Suudi Arabistan resmi ajansı SPA’da yer alan haberde, Aramco ile Shandong Energy arasında ham petrol ihracatının yanı sıra kimyasal ürünleri satın almayla ilgili anlaşmaları içeren mutabakat zaptı imzalandığı belirtildi.
İmza töreninde Aramco’nun Çin şirketleriyle işbirliğinin önemine dikkat çekildiği aktarıldı.
Haberde, bu anlaşmayla Aramco’nun Çin’in Şantung eyaletindeki rafinaj ve petrokimya sektörünün gelişmesindeki rolünün destekleneceği ve söz konusu mutabakat zaptının aynı zamanda hidrojenle ilgili teknolojiler, yenilenebilir enerji kaynakları ve karbon depolama alanlarını da kapsadığı kaydedildi.

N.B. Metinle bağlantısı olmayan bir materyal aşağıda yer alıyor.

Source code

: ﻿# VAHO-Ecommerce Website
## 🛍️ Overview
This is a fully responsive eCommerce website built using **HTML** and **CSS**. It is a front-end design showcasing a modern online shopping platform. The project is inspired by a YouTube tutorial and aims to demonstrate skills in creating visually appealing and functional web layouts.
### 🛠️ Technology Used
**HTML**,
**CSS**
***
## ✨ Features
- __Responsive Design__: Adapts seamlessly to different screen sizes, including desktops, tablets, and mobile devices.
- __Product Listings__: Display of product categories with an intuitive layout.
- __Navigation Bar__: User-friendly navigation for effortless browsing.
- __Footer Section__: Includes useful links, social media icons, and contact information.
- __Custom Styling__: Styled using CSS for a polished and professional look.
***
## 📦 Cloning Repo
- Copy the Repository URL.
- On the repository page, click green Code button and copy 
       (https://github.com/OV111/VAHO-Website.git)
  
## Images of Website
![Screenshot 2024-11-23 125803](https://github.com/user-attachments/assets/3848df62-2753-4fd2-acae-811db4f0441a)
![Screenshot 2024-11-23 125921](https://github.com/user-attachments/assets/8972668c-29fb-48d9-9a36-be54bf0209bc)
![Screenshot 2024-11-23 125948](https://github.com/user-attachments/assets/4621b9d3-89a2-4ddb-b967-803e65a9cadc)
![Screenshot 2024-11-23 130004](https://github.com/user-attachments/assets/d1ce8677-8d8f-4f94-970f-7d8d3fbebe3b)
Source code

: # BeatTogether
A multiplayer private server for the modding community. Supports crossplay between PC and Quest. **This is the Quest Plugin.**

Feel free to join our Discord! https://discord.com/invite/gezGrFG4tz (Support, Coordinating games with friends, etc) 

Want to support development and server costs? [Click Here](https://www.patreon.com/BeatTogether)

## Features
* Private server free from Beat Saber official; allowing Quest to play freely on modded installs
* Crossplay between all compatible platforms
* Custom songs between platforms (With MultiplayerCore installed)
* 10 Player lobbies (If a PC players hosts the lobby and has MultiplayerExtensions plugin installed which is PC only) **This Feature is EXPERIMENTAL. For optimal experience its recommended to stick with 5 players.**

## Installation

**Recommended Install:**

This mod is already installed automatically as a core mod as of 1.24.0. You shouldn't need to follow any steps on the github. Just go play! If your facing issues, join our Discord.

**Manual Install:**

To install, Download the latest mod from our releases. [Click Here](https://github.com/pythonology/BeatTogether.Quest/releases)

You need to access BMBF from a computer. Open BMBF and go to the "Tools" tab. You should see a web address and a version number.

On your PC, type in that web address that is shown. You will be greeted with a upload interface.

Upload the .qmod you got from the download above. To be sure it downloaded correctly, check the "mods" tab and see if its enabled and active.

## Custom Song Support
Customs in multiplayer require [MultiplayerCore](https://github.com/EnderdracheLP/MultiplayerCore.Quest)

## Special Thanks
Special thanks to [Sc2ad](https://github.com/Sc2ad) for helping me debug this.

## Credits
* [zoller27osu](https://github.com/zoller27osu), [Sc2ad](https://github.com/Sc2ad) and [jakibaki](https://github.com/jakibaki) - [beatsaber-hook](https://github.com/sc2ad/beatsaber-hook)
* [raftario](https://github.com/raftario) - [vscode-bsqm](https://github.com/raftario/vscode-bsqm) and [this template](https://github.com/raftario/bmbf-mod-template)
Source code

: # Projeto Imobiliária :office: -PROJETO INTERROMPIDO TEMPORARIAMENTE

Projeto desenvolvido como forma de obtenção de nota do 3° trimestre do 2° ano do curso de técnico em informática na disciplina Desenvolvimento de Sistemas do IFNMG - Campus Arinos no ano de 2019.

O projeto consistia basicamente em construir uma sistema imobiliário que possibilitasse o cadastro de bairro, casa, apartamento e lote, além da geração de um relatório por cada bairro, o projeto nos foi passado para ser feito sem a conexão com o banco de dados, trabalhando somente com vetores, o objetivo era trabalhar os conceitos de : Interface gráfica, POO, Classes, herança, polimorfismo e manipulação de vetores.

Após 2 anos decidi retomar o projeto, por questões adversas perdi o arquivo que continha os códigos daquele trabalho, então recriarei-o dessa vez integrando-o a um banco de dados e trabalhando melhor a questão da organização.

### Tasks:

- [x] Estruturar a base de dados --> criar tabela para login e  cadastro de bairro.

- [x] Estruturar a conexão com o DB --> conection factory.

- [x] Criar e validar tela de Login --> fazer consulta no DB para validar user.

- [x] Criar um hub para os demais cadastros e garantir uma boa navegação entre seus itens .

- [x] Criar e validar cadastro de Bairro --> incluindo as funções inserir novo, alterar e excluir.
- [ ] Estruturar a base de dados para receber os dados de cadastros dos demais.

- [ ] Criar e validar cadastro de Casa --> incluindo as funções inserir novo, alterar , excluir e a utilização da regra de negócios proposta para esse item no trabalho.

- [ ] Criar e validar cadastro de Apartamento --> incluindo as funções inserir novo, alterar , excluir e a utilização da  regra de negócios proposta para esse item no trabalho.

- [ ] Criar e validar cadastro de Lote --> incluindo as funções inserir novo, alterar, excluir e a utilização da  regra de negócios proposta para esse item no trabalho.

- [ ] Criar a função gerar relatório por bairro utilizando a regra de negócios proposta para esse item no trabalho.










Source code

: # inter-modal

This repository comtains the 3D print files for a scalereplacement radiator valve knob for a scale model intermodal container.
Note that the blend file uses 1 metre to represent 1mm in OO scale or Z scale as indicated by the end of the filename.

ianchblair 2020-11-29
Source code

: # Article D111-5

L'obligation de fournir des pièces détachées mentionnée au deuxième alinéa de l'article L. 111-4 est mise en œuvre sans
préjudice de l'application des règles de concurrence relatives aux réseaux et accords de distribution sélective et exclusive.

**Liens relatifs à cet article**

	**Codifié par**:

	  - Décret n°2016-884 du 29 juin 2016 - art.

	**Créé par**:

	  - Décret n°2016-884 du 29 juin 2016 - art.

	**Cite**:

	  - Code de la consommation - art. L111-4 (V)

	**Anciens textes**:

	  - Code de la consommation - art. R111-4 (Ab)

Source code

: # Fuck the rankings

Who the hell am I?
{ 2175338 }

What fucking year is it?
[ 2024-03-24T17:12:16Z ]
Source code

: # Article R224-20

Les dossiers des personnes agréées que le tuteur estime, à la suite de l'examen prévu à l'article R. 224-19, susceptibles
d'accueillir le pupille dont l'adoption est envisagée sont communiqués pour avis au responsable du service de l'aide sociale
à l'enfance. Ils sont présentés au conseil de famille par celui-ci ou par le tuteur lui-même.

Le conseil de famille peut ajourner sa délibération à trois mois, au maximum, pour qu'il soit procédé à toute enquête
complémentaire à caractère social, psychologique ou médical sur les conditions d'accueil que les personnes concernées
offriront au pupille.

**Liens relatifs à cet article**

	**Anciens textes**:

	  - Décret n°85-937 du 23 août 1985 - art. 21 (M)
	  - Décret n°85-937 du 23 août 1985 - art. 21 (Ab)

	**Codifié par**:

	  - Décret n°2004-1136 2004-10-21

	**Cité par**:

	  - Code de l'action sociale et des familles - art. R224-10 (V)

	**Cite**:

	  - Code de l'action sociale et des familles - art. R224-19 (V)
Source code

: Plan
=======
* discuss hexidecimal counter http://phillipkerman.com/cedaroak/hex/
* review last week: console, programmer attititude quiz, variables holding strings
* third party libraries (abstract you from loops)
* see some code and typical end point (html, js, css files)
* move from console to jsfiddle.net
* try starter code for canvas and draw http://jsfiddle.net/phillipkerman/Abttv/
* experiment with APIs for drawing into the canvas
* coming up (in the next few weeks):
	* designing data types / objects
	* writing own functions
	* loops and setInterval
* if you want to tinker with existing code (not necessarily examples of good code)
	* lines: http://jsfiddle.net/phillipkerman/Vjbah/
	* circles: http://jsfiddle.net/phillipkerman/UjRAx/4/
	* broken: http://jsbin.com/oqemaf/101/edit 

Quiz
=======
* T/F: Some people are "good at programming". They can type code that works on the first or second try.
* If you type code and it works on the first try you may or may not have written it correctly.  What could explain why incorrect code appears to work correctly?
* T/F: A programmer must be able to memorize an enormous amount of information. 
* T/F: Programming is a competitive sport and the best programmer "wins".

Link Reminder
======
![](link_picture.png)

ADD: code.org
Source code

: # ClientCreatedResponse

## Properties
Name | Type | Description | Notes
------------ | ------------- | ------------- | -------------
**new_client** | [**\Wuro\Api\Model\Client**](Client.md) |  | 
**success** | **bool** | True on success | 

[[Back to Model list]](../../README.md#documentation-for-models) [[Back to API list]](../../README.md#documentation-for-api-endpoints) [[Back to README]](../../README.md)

Haberde ifadelerine yer verilen Saudi Aramco’nun Arama ve Üretim Kıdemli Başkan Yardımcısı Muhammed Al-Kahtani ise bu mutabakat zaptıyla rafinaj ve petrokimya alanlarında öncü olan Çin’de yeni büyüme süreçlerine girebileceklerini söyledi.
Zirvede “işbirliği ve toprak bütünlüğünü destekleme” vurgusu
Çin Devlet Başkanı Şi Cinping, Çin-Arap Ülkeleri Zirvesi ve Çin-Körfez İşbirliği Örgütü Zirvesi’ne katılmak üzere 3 günlük bir ziyaret için 7 Aralık’ta Suudi Arabistan’a gelmişti. Şi, Suudi Arabistan Kralı Selman ile iki ülke arasında “kapsamlı stratejik ortaklık anlaşması” imzalamıştı.
Görüşmelerde Suudi Arabistan ve Çin’i ilgilendiren uluslararası ve bölgesel konuların etraflıca konuşulduğu aktarılan açıklamada, Suudi Arabistan-Çin ilişkilerini kapsamlı stratejik ortaklık çerçevesinde yeni aşamalara taşımada mutabakat sağlandığı ifade edildi.
Dış işlerinde karşılıklı öncelik ve enerjide işbirliği
Suudi Arabistan ile Çin’in dış işleriyle ilgili konularda birbirlerine verdikleri önceliği sürdürmeyi teyit ettiği vurgulanan açıklamada, gelişmekte olan ülkeler için işbirliği, dayanışma, karşılıklı çıkar ve kazan-kazan modeli oluşturmada mutabık kalındığı kaydedildi.
“Karşılıklı çıkarları tereddütsüz desteklemeye devam etme, Suudi Arabistan ve Çin’in egemenlik ile toprak bütünlüğünü korumada birbirlerini destekleme, ülkelerin iç işlerine müdahale etmeme prensibini savunmak üzere ortak çabalarda bulunma” gibi konularda mutabık kalındığına işaret edilen açıklamada, Suudi Arabistan’ın bir kez daha Çin’in toprak bütünlüğüne bağlılığını yinelediği vurgulandı.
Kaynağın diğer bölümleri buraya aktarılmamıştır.